Omit the pictures, and output the rest of the entries exactly as written.

···

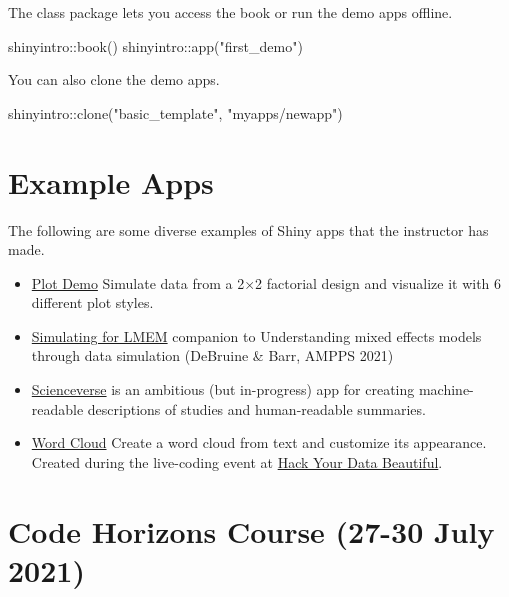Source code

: \documentclass[
  oneside]{book}
\newenvironment{Shaded}{\begin{snugshade}}{\end{snugshade}}
\newcommand{\FunctionTok}[1]{\textcolor[rgb]{0.00,0.00,0.00}{#1}}
\newcommand{\NormalTok}[1]{#1}
\newcommand{\SpecialCharTok}[1]{\textcolor[rgb]{0.00,0.00,0.00}{#1}}
\newcommand{\StringTok}[1]{\textcolor[rgb]{0.31,0.60,0.02}{#1}}
\providecommand{\tightlist}{%
  \setlength{\itemsep}{0pt}\setlength{\parskip}{0pt}}
\begin{document}
The class package lets you access the book or run the demo apps offline.

\begin{Shaded}
\begin{Highlighting}[]
\NormalTok{shinyintro}\SpecialCharTok{::}\FunctionTok{book}\NormalTok{()}
\NormalTok{shinyintro}\SpecialCharTok{::}\FunctionTok{app}\NormalTok{(}\StringTok{"first\_demo"}\NormalTok{)}
\end{Highlighting}
\end{Shaded}

You can also clone the demo apps.

\begin{Shaded}
\begin{Highlighting}[]
\NormalTok{shinyintro}\SpecialCharTok{::}\FunctionTok{clone}\NormalTok{(}\StringTok{"basic\_template"}\NormalTok{, }\StringTok{"myapps/newapp"}\NormalTok{)}
\end{Highlighting}
\end{Shaded}

\hypertarget{example-apps}{%
\section{Example Apps}\label{example-apps}}

The following are some diverse examples of Shiny apps that the instructor has made.

\begin{itemize}
\tightlist
\item
  \href{https://shiny.psy.gla.ac.uk/debruine/plotdemo/}{Plot Demo} Simulate data from a 2×2 factorial design and visualize it with 6 different plot styles.
\item
  \href{https://shiny.psy.gla.ac.uk/lmem_sim/}{Simulating for LMEM} companion to Understanding mixed effects models through data simulation (DeBruine \& Barr, AMPPS 2021)
\item
  \href{http://shiny.ieis.tue.nl/scienceverse/}{Scienceverse} is an ambitious (but in-progress) app for creating machine-readable descriptions of studies and human-readable summaries.
\item
  \href{https://shiny.psy.gla.ac.uk/debruine/wordcloud/}{Word Cloud} Create a word cloud from text and customize its appearance. Created during the live-coding event at \href{https://psyteachr.github.io/hack-your-data/}{Hack Your Data Beautiful}.
\end{itemize}

\hypertarget{code-horizons-course-27-30-july-2021}{%
\section{Code Horizons Course (27-30 July 2021)}\label{code-horizons-course-27-30-july-2021}}
\end{document}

···

● **Answer to the exercise**
Source code

: \documentclass[
  oneside]{book}
\newenvironment{Shaded}{\begin{snugshade}}{\end{snugshade}}
\newcommand{\FunctionTok}[1]{\textcolor[rgb]{0.00,0.00,0.00}{#1}}
\newcommand{\NormalTok}[1]{#1}
\newcommand{\SpecialCharTok}[1]{\textcolor[rgb]{0.00,0.00,0.00}{#1}}
\newcommand{\StringTok}[1]{\textcolor[rgb]{0.31,0.60,0.02}{#1}}
\providecommand{\tightlist}{%
  \setlength{\itemsep}{0pt}\setlength{\parskip}{0pt}}
\begin{document}
The class package lets you access the book or run the demo apps offline.

\begin{Shaded}
\begin{Highlighting}[]
\NormalTok{shinyintro}\SpecialCharTok{::}\FunctionTok{book}\NormalTok{()}
\NormalTok{shinyintro}\SpecialCharTok{::}\FunctionTok{app}\NormalTok{(}\StringTok{"first\_demo"}\NormalTok{)}
\end{Highlighting}
\end{Shaded}

You can also clone the demo apps.

\begin{Shaded}
\begin{Highlighting}[]
\NormalTok{shinyintro}\SpecialCharTok{::}\FunctionTok{clone}\NormalTok{(}\StringTok{"basic\_template"}\NormalTok{, }\StringTok{"myapps/newapp"}\NormalTok{)}
\end{Highlighting}
\end{Shaded}

\hypertarget{example-apps}{%
\section{Example Apps}\label{example-apps}}

The following are some diverse examples of Shiny apps that the instructor has made.

\begin{itemize}
\tightlist
\item
  \href{https://shiny.psy.gla.ac.uk/debruine/plotdemo/}{Plot Demo} Simulate data from a 2×2 factorial design and visualize it with 6 different plot styles.
\item
  \href{https://shiny.psy.gla.ac.uk/lmem_sim/}{Simulating for LMEM} companion to Understanding mixed effects models through data simulation (DeBruine \& Barr, AMPPS 2021)
\item
  \href{http://shiny.ieis.tue.nl/scienceverse/}{Scienceverse} is an ambitious (but in-progress) app for creating machine-readable descriptions of studies and human-readable summaries.
\item
  \href{https://shiny.psy.gla.ac.uk/debruine/wordcloud/}{Word Cloud} Create a word cloud from text and customize its appearance. Created during the live-coding event at \href{https://psyteachr.github.io/hack-your-data/}{Hack Your Data Beautiful}.
\end{itemize}

\hypertarget{code-horizons-course-27-30-july-2021}{%
\section{Code Horizons Course (27-30 July 2021)}\label{code-horizons-course-27-30-july-2021}}
\end{document}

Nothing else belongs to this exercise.